Read from a contemporary perspective, it is, of course, tempting to see Wright’s catholic scheme for geography’s history as being ahead of its time – seeming to prefigure (or, at least, hint at) a much later scholarly concern with the embodied, situated, contingent, and constructed nature of knowledge (see Geertz, 1983; Golinski, 1998; Haraway, 1988; Keighren, 2005; Livingstone, 2003). While it is certainly the case that Wright was out-of-step with many of his contemporaries – it was not until the late-1960s and the emergence of humanistic geography that his ideas gained currency (e.g. Lowenthal and Bowden, 1976) – it is perhaps more productive, in the compass of this progress report, to reflect on the extent to which contemporary scholarship on the history and philosophy of geography reflects the breadth of Wright’s ambition and what, perhaps, yet remains to be done. Ninety years on from Wright’s ‘plea for the history of geography’, what kinds of disciplinary and subject histories do we have, what kinds of histories do we want, and what kinds of histories does the contemporary academic system allow us to tell?
II Slow scholarship and artisanal craft
Historians of geography frequently come (perhaps inevitably so) to occupy a dual position: that of scholar and custodian. In writing geography’s history, its authors become, en route, the keepers of its memory. This much is certainly true of Geoffrey J. Martin, who, since the 1960s, has emerged as the leading disciplinary historian of US geography through a series of biographical monographs on some of its foremost protagonists: Mark Jefferson, Ellsworth Huntington, and Isaiah Bowman (Martin, 1968, 1978, 1980). The publication of Martin’s American Geography and Geographers: Toward Geographical Science (2015) is, then, both a personal and professional landmark – the culmination not only of several decades of quiet scholarship but also, arguably, of a particular mode of research and writing that an increasingly fast-paced and metrics-driven academic system seems no longer to desire of its practitioners.
For Martin, knowledge of the history of geography is (at least for geographers themselves) a ‘prerequisite to a larger comprehension’ and a fundamental part of the ‘saga of intellection’ that defines a practitioner’s sense of professional identity and his or her understanding of geography’s place ‘in the pantheon of both “hard” and “soft” sciences’ (Martin, 2015: xvi). In Martin’s rendering, the history of disciplinary geography is the account of a journey – of the more-or-less meandering path taken between a series of defined milestones (‘selection of a subject matter, intellectual inquiry, development of a scientific viewpoint, establishment of a profession, and formation of a discipline’) and of those individuals who pioneered the route, or who fell by the wayside (Martin, 2015: xvi). Martin’s account is, in that sense, unreservedly progressivist; it is a 1210-page account of a discipline taking shape, identifying a common purpose, going somewhere.

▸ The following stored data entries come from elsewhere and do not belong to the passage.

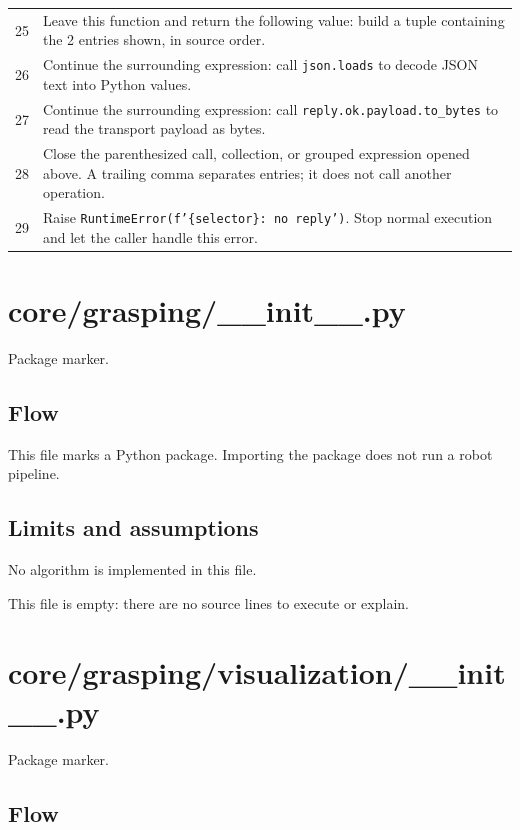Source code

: \documentclass[11pt,a4paper]{book}
\begin{document}
\begin{longtable}{r p{}}
25 & Leave this function and return the following value: build a tuple containing the 2 entries shown, in source order. \\

26 & Continue the surrounding expression: call \texttt{json.loads} to decode JSON text into Python values. \\

27 & Continue the surrounding expression: call \texttt{reply.ok.payload.to\_bytes} to read the transport payload as bytes. \\

28 & Close the parenthesized call, collection, or grouped expression opened above. A trailing comma separates entries; it does not call another operation. \\

29 & Raise \texttt{RuntimeError(f'\{selector\}: no reply')}. Stop normal execution and let the caller handle this error. \\

\end{longtable}

\chapter{core/grasping/\_\_init\_\_.py}

Package marker.

\section*{Flow}

This file marks a Python package. Importing the package does not run a robot pipeline.

\section*{Limits and assumptions}

No algorithm is implemented in this file.

This file is empty: there are no source lines to execute or explain.

\chapter{core/grasping/visualization/\_\_init\_\_.py}

Package marker.

\section*{Flow}
\end{document}
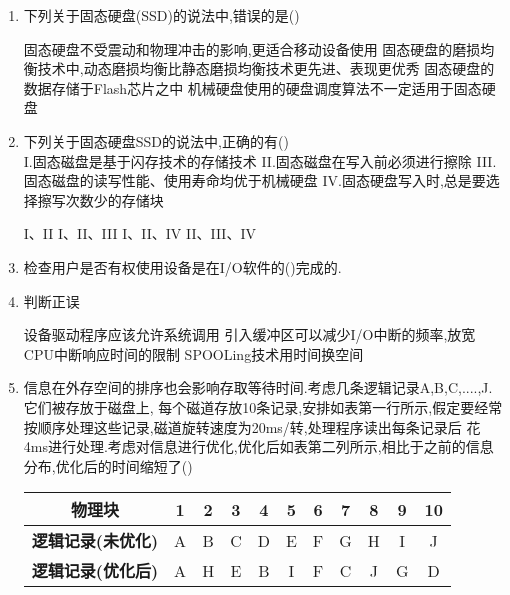 \documentclass[12pt, a4paper, oneside, UTF8]{ctexbook}
\begin{document}
\begin{enumerate}
    \item 下列关于固态硬盘(SSD)的说法中,错误的是(\qquad)
    \begin{choices}[1]
    \task 固态硬盘不受震动和物理冲击的影响,更适合移动设备使用
    \task 固态硬盘的磨损均衡技术中,动态磨损均衡比静态磨损均衡技术更先进、表现更优秀
    \task 固态硬盘的数据存储于Flash芯片之中
    \task 机械硬盘使用的硬盘调度算法不一定适用于固态硬盘
    \end{choices}

    \item 下列关于固态硬盘SSD的说法中,正确的有(\qquad)\\
    I.固态磁盘是基于闪存技术的存储技术\quad
    II.固态磁盘在写入前必须进行擦除\quad
    III.固态磁盘的读写性能、使用寿命均优于机械硬盘\quad
    IV.固态硬盘写入时,总是要选择擦写次数少的存储块
    \begin{choices}[2]
    \task I、II
    \task I、II、III
    \task I、II、IV
    \task II、III、IV
    \end{choices}

    \item 检查用户是否有权使用设备是在I/O软件的(\qquad)完成的.
    \item 判断正误
    \begin{choices}[1]
        \task 设备驱动程序应该允许系统调用
        \task 引入缓冲区可以减少I/O中断的频率,放宽CPU中断响应时间的限制
        \task SPOOLing技术用时间换空间
    \end{choices}

    \item 信息在外存空间的排序也会影响存取等待时间.考虑几条逻辑记录A,B,C,....,J.它们被存放于磁盘上,
    每个磁道存放10条记录,安排如表第一行所示,假定要经常按顺序处理这些记录,磁道旋转速度为20ms/转,处理程序读出每条记录后
    花4ms进行处理.考虑对信息进行优化,优化后如表第二列所示,相比于之前的信息分布,优化后的时间缩短了(\qquad)
    \begin{center}
    \begin{tabular}{|c|c|c|c|c|c|c|c|c|c|c|}
    \hline
    \textbf{物理块} & 1 & 2 & 3 & 4 & 5 & 6 & 7 & 8 & 9 & 10 \\ \hline 
    \textbf{逻辑记录(未优化)} & A & B & C & D & E & F & G & H & I & J \\ \hline 
    \textbf{逻辑记录(优化后)} & A & H & E & B & I & F & C & J & G & D \\ \hline 
    \end{tabular}
    \end{center}
    

\end{enumerate}
\end{document}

American Geography and Geographers reveals a profoundly scholarly, yet deeply personal, commitment to its subject and its sources. The sense of Martin as a custodian of American geography’s memory is, perhaps, most obviously exemplified by his accumulation – over the course of decades – of a private research archive in his Connecticut home. From among (by his reckoning) 115,000 sheets of paper – both unique material and transcriptions and reproductions of items housed in approximately one hundred institutional and private collections – Martin has constructed a history that, in its detail, granularity, and authoritativeness (particularly in respect to its coverage of the first half of the 20th century), is unlikely ever to be paralleled. Martin’s faith in archives as repositories of fact – he describes them as ‘devoid of bias, dishonesty, and ignorance’ – will, however, sit rather uneasily with scholars who have come to regard them often as quite the reverse (Burton, 2005; Martin, 2015: 1135).

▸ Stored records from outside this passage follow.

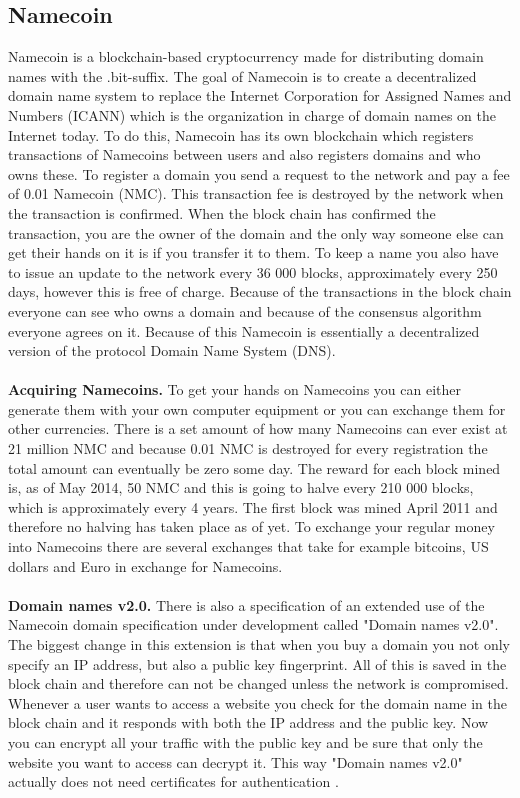 \documentclass[frame, english]{idamasterthesis}
\begin{document}
\hfill \cite{bitcoin}

\subsection{Namecoin}
Namecoin is a blockchain-based cryptocurrency made for distributing domain names with the .bit-suffix. The goal of Namecoin is to create a decentralized domain name system to replace the Internet Corporation for Assigned Names and Numbers (ICANN) which is the organization in charge of domain names on the Internet today. To do this, Namecoin has its own blockchain which registers transactions of Namecoins between users and also registers domains and who owns these. To register a domain you send a request to the network and pay a fee of 0.01 Namecoin (NMC). This transaction fee is destroyed by the network when the transaction is confirmed. When the block chain has confirmed the transaction, you are the owner of the domain and the only way someone else can get their hands on it is if you transfer it to them. To keep a name you also have to issue an update to the network every 36 000 blocks, approximately every 250 days, however this is free of charge. Because  of the transactions in the block chain everyone can see who owns a domain and because of the consensus algorithm everyone agrees on it. Because of this Namecoin is essentially a decentralized version of the protocol Domain Name System (DNS). \\\\
\textbf{Acquiring Namecoins.}
To get your hands on Namecoins you can either generate them with your own computer equipment or you can exchange them for other currencies. There is a set amount of how many Namecoins can ever exist at 21 million NMC and because 0.01 NMC is destroyed for every registration the total amount can eventually be zero some day. The reward for each block mined is, as of May 2014, 50 NMC and this is going to halve every 210 000 blocks, which is approximately every 4 years. The first block was mined April 2011 and therefore no halving has taken place as of yet. To exchange your regular money into Namecoins there are several exchanges that take for example bitcoins, US dollars and Euro in exchange for Namecoins. \\\\
\noindent
\textbf{Domain names v2.0.}
There is also a specification of an extended use of the Namecoin domain specification under development called "Domain names v2.0". The biggest change in this extension is that when you buy a domain you not only specify an IP address, but also a public key fingerprint. All of this is saved in the block chain and therefore can not be changed unless the network is compromised. Whenever a user wants to access a website you check for the domain name in the block chain and it responds with both the IP address and the public key. Now you can encrypt all your traffic with the public key and be sure that only the website you want to access can decrypt it. This way "Domain names v2.0" actually does not need certificates for authentication \cite{domain2}. \\\\
\end{document}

That combining the role of researcher and archivist is, at times, unsettling has recently been signalled by Trevor Barnes in his amusing account of facing down a ‘monster in a box’ – a corrugated cardboard wine box in which he had accumulated paperwork from more than ‘five years of interviews and archive research’ on the history of geography’s quantitative revolution (Barnes, 2014: 202). For Barnes, his private archive became a personal burden – a source of anxiety over work unfinished and of data yet to be sifted, sorted, and understood. The archive is one of the places in which the discipline finds itself, but it is clearly also somewhere we can lose ourselves.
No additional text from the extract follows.